Anti-amyloid-beta immunotherapy in Alzheimer's disease: relevance of transgenic mouse studies to clinical trials

Abstract

Therapeutic approaches to the treatment of Alzheimer's disease are focused primarily on the amyloid-beta peptide which aggregates to form amyloid deposits in the brain. The amyloid hypothesis states that amyloid is the precipitating factor that results in the other pathologies of Alzheimer's disease. One such therapy that has attracted significant attention is anti-amyloid-beta immunotherapy. First described in 1999, immunotherapy uses anti-amyloid-beta antibodies to lower brain amyloid levels. Active and passive immunization were shown to lower brain amyloid levels and improve cognition in multiple transgenic mouse models. Mechanisms of action were studied in these mice and revealed a complex set of mechanisms that depended on the type of antibody used. When active immunization advanced to clinical trials a subset of patients developed meningoencephalitis, an event not predicted in mouse studies. It was suspected that a T-cell response due to the type of adjuvant used was the cause. Passive immunization has also advanced to Phase III clinical trials on the basis of successful transgenic mouse studies. Reports from the active immunization clinical trial indicated that, similarly to effects observed in mouse studies, amyloid levels in brain were reduced.

Figure 1

The two types of immunotherapy for Alzheimer's disease.
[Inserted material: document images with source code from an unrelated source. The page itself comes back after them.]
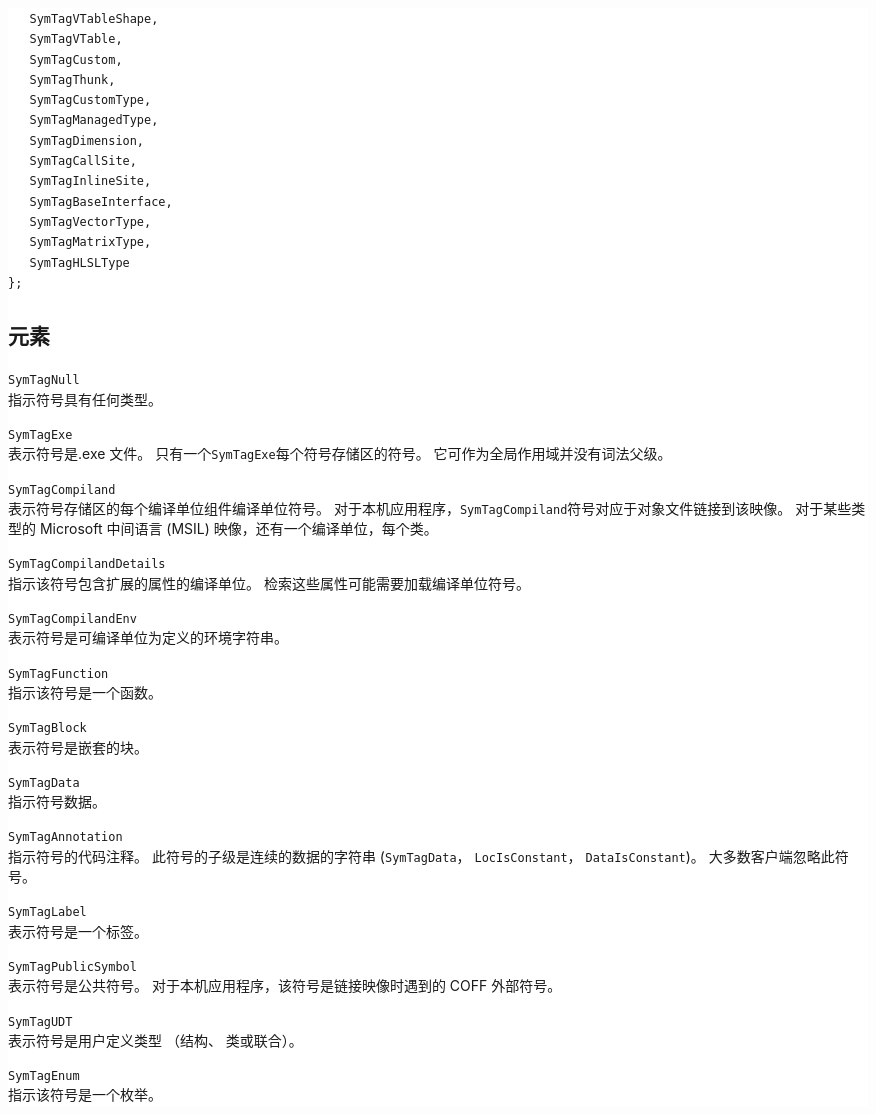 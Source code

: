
 ```cpp#  
   SymTagVTableShape,  
   SymTagVTable,  
   SymTagCustom,  
   SymTagThunk,  
   SymTagCustomType,  
   SymTagManagedType,  
   SymTagDimension,  
   SymTagCallSite,  
   SymTagInlineSite,  
   SymTagBaseInterface,  
   SymTagVectorType,  
   SymTagMatrixType,  
   SymTagHLSLType  
};  
```  
  
## <a name="elements"></a>元素  
 `SymTagNull`  
 指示符号具有任何类型。  
  
 `SymTagExe`  
 表示符号是.exe 文件。 只有一个`SymTagExe`每个符号存储区的符号。 它可作为全局作用域并没有词法父级。  
  
 `SymTagCompiland`  
 表示符号存储区的每个编译单位组件编译单位符号。 对于本机应用程序，`SymTagCompiland`符号对应于对象文件链接到该映像。 对于某些类型的 Microsoft 中间语言 (MSIL) 映像，还有一个编译单位，每个类。  
  
 `SymTagCompilandDetails`  
 指示该符号包含扩展的属性的编译单位。 检索这些属性可能需要加载编译单位符号。  
  
 `SymTagCompilandEnv`  
 表示符号是可编译单位为定义的环境字符串。  
  
 `SymTagFunction`  
 指示该符号是一个函数。  
  
 `SymTagBlock`  
 表示符号是嵌套的块。  
  
 `SymTagData`  
 指示符号数据。  
  
 `SymTagAnnotation`  
 指示符号的代码注释。 此符号的子级是连续的数据的字符串 (`SymTagData`， `LocIsConstant`， `DataIsConstant`)。 大多数客户端忽略此符号。  
  
 `SymTagLabel`  
 表示符号是一个标签。  
  
 `SymTagPublicSymbol`  
 表示符号是公共符号。 对于本机应用程序，该符号是链接映像时遇到的 COFF 外部符号。  
  
 `SymTagUDT`  
 表示符号是用户定义类型 （结构、 类或联合）。  
  
 `SymTagEnum`  
 指示该符号是一个枚举。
Panel A depicts active immunization. Fibrillar Aß1−42 is combined with an adjuvant by emulsification. This mixture is then injected into the mouse. The mouse produces anti-Aß antibodies in response to the vaccination. Panel B depicts passive immunization. In this case, mice are immunized with Aß as with active immunization. Hybridomas are then produced and selected for the correct antibody. This antibody is then harvested, purified and administered to another mouse for treatment.

Figure 2

The three major proposed mechanisms of action for immunotherapy in amyloid reduction. Panel A shows the mechanism of microglial phagocytosis. In this case, amyloid fibers (shown in blue) are opsonized by antibodies (shown in green) entering the brain from the bloodstream. Microglia then recognize the opsonized Aß and phagocytose the amyloid via the Fcγ receptor. Panel B shows the mechanism of catalytic disaggregation. In this case amyloid fibers are bound by antibodies which then disrupt the tertiary structure of the amyloid deposit. This results in solublization of the Aß and efflux out of the brain. Panel C shows the peripheral sink mechanism. In this case monomeric soluble Aß circulating in the bloodstream is bound by the circulating antibodies. This sequestration of circulating Aß produces a shift in the concentration gradient of Aß between the brain and the blood causing an efflux of Aß out of the brain.